Why did my Latin teacher, Mrs. Barnes, assign Eris to me? Did she see something no one else could see when she tapped me for the trouble-making goddess?  Could she see into my future, like the priestesses in ancient Rome?  Or was she deliberately casting against type?  Maybe she was reaching past my sweet Southern veneer to invoke something she felt a future “I” might need for balance?

More likely, it was simply that somebody had to be Eris at the end-of-year banquet for the Latin Club, and in 1967 I was it.  Anyway, I wasn’t being asked to incarnate Eris, I was simply being asked to come dressed as her.  

Which I did.  And, by the way, won first prize for best costume.

…Jesus entered the temple and began to drive out those who were selling and those who were buying in the temple, and he overturned the tables of the money changers and the seats of those who sold doves…. He was teaching and saying, “Is it not written, ‘My house shall be called a house of prayer for all the nations’? But you have made it a den of thieves.

And when the chief priests and the scribes heard it, they kept looking for a way to kill him….

Mark 11:15-18, NRSV

Two years after my triumph as Eris, my family found ourselves at the center of violent controversy in Wake Forest:  Black and white teenagers had gathered in our home for a party.  My father had refused to cancel the party in response to the deacons’ objections.  Someone had blasted our home with buckshot, and my father was fired from his pastorate.  

On WRAL-TV, Jesse Helms devoted one of his Viewpoint editorials to the incident, labeling my father a “militant minister” and an “outside agitator.”  We were accused of coming to Wake Forest deliberately to stir up trouble.  There were persistent rumors that my father had staged the whole thing.  One man went so far as to be quoted in the Raleigh News and Observer, saying, “I think he done it himself.”  

Some people argued that, if we had just canceled the party, nothing bad would have happened.  How could we have been so naive, they wondered aloud, as to think that an integrated party out there in the ‘Harrican’ district wouldn’t cause trouble?  

(Many years later, in 2005, my mother and father would say that, if they had had any idea that the lives of teenage children would be put in jeopardy, they would never have allowed the party to take place.  They thought that, at most, someone might come and puncture the tires on our car, or maybe even shoot at the cars in the carport.  My dad said over and over that night, as he stared at the floor, still in shock, “I thought they would come for me.  I thought they would come for me–I never thought they would try to kill children.”)

Meanwhile, everything I had been taught as a good Southern Christian white girl was in shreds, but I did my best to piece it together again.  I had been taught to be compassionate and forgiving, to bless those who cursed me.  I wrote an editorial for the school newspaper, entitled “Peace On Earth.”  “Peace—true peace, that is—,” I wrote, “comes from a knowledge that what one has done is right.  That one has stood for his beliefs….  I know this peace—it is mine.” 

At a distance of half a century, I can smell the bitterness and fury in these brave words, while behind them everything I had been brought up to believe about the goodness of people lay smoldering, burned to the ground.  For the first time, at age 16, I had personally witnessed what people driven by racism and hatred could, and would, do to you if you broke the unwritten contract with whiteness.  But with only the inadequate tools of Southern white girlhood, how could I admit to myself, let alone anyone else, how enraged and terrified I was?

Woe to you, scribes and Pharisees, hypocrites!
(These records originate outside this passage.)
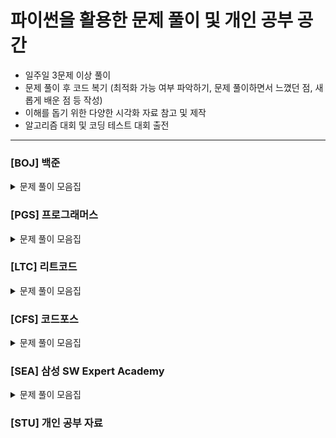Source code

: # 파이썬을 활용한 문제 풀이 및 개인 공부 공간

- 일주일 3문제 이상 풀이
- 문제 풀이 후 코드 복기 (최적화 가능 여부 파악하기, 문제 풀이하면서 느꼈던 점, 새롭게 배운 점 등 작성)
- 이해를 돕기 위한 다양한 시각화 자료 참고 및 제작
- 알고리즘 대회 및 코딩 테스트 대회 출전


---
### [BOJ] 백준

<details>
	<summary>문제 풀이 모음집</summary>
  </br>
  
  |코드 번호|이름|난이도|링크|풀이 코드|풀이 시간|풀이 유형|
  |:-----:|:-----|:-----:|:-----|:-----|:-----|:-----|
  |**_1330_**|두 수 비교하기|브론즈 5|https://www.acmicpc.net/problem/1330|1330_두수비교하기.py| 30 sec |`조건문`, `구현` |
  |**_1330_**|두 수 비교하기|브론즈 5|https://www.acmicpc.net/problem/1330|1330_두수비교하기.py| 30 sec |`조건문`, `구현` |
  |**_1330_**|두 수 비교하기|브론즈 5|https://www.acmicpc.net/problem/1330|1330_두수비교하기.py| 30 sec |`조건문`, `구현` |
  |**_1330_**|두 수 비교하기|브론즈 5|https://www.acmicpc.net/problem/1330|1330_두수비교하기.py| 30 sec |`조건문`, `구현` |

</details>

### [PGS] 프로그래머스

<details>
	<summary>문제 풀이 모음집</summary>
  </br>
  
  |코드 번호|이름|링크|풀이 코드|풀이 시간|풀이 유형|
  |:-----:|:-----|:-----|:-----|:-----|:-----|

</details>

### [LTC] 리트코드

<details>
	<summary>문제 풀이 모음집</summary>
  </br>
  
  |코드 번호|이름|링크|풀이 코드|풀이 시간|풀이 유형|
  |:-----:|:-----|:-----|:-----|:-----|:-----|

</details>

### [CFS] 코드포스

<details>
	<summary>문제 풀이 모음집</summary>
  </br>
  
  |코드 번호|이름|링크|풀이 코드|풀이 시간|풀이 유형|
  |:-----:|:-----|:-----|:-----|:-----|:-----|

</details>

### [SEA] 삼성 SW Expert Academy

<details>
	<summary>문제 풀이 모음집</summary>
  </br>
  
  |코드 번호|이름|링크|풀이 코드|풀이 시간|풀이 유형|
  |:-----:|:-----|:-----|:-----|:-----|:-----|

</details>

### [STU] 개인 공부 자료

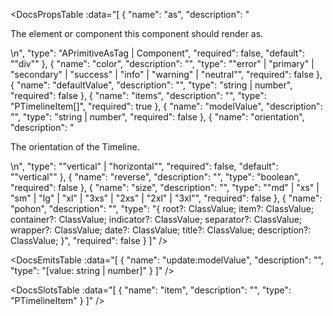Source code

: <!-- This file was automatic generated. Do not edit it manually -->

<DocsPropsTable :data="[
  {
    "name": "as",
    "description": "<p>The element or component this component should render as.</p>\n",
    "type": "APrimitiveAsTag | Component",
    "required": false,
    "default": "\"div\""
  },
  {
    "name": "color",
    "description": "",
    "type": "\"error\" | \"primary\" | \"secondary\" | \"success\" | \"info\" | \"warning\" | \"neutral\"",
    "required": false
  },
  {
    "name": "defaultValue",
    "description": "",
    "type": "string | number",
    "required": false
  },
  {
    "name": "items",
    "description": "",
    "type": "PTimelineItem[]",
    "required": true
  },
  {
    "name": "modelValue",
    "description": "",
    "type": "string | number",
    "required": false
  },
  {
    "name": "orientation",
    "description": "<p>The orientation of the Timeline.</p>\n",
    "type": "\"vertical\" | \"horizontal\"",
    "required": false,
    "default": "\"vertical\""
  },
  {
    "name": "reverse",
    "description": "",
    "type": "boolean",
    "required": false
  },
  {
    "name": "size",
    "description": "",
    "type": "\"md\" | \"xs\" | \"sm\" | \"lg\" | \"xl\" | \"3xs\" | \"2xs\" | \"2xl\" | \"3xl\"",
    "required": false
  },
  {
    "name": "pohon",
    "description": "",
    "type": "{ root?: ClassValue; item?: ClassValue; container?: ClassValue; indicator?: ClassValue; separator?: ClassValue; wrapper?: ClassValue; date?: ClassValue; title?: ClassValue; description?: ClassValue; }",
    "required": false
  }
]" />

<DocsEmitsTable :data="[
  {
    "name": "update:modelValue",
    "description": "",
    "type": "[value: string | number]"
  }
]" />

<DocsSlotsTable :data="[
  {
    "name": "item",
    "description": "",
    "type": "PTimelineItem"
  }
]" />
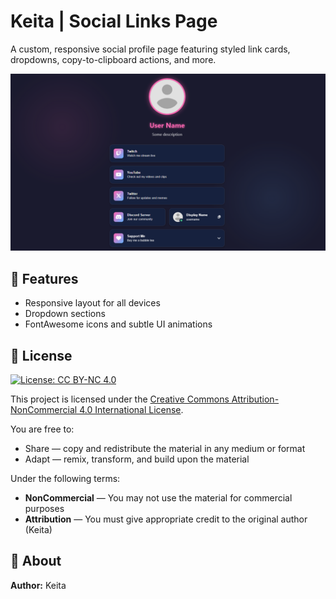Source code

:# Keita | Social Links Page

A custom, responsive social profile page featuring styled link cards, dropdowns, copy-to-clipboard actions, and more.

![Screenshot](images/screenshot.png)

## 🔗 Features

- Responsive layout for all devices
- Dropdown sections
- FontAwesome icons and subtle UI animations

## 📄 License

[![License: CC BY-NC 4.0](https://licensebuttons.net/l/by-nc/4.0/88x31.png)](https://creativecommons.org/licenses/by-nc/4.0/)

This project is licensed under the [Creative Commons Attribution-NonCommercial 4.0 International License](https://creativecommons.org/licenses/by-nc/4.0/).

You are free to:
- Share — copy and redistribute the material in any medium or format
- Adapt — remix, transform, and build upon the material

Under the following terms:
- **NonCommercial** — You may not use the material for commercial purposes
- **Attribution** — You must give appropriate credit to the original author (Keita)

## 🙋 About

**Author:** Keita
For you are like whitewashed tombs, which on the outside look beautiful, but inside they are full of the bones of the dead and of all kinds of filth.

Matthew 23:27, NRSV

Did any of those white Christians, the ones who accused us of stirring up trouble and causing the violence, ever pay attention to the life of Jesus?  Four of the four Gospels—that is to say, all of them—tell the story of Jesus going into the Temple, driving out the money changers and turning over tables, scattering their stolen profits. (The Gospel of John says he used a whip that he made himself.) Clearly not the actions of a man who is afraid to offend people or be judged to be impolite.

And what do those “good Christians” who believe in keeping the peace at any price think about Jesus when he calls out the religious and sanctimonious of his day?  I can hear him now: “Woe to you, preachers and Sunday School teachers, you hypocrites! For you are like whitewashed tombs, full of the bones of the dead and filth!” These words do not tiptoe around delicate feelings. I don’t know about you, but he sounds pretty angry to me.

When the people in power heard what Jesus was saying and saw what he was doing, it isn’t surprising that they “kept looking for a way to kill him.”

The thing about Jesus is, when he got angry and started turning over tables—in contrast to Eris, who apparently liked to stir up trouble just to stir up trouble—it was because he loved people too much to let them go on doing what they were doing. He loved not only the people who were being cheated by the money changers, but the money changers themselves. He could not bear to see what they were doing to each other, what they were doing to themselves, what they were doing to the Temple.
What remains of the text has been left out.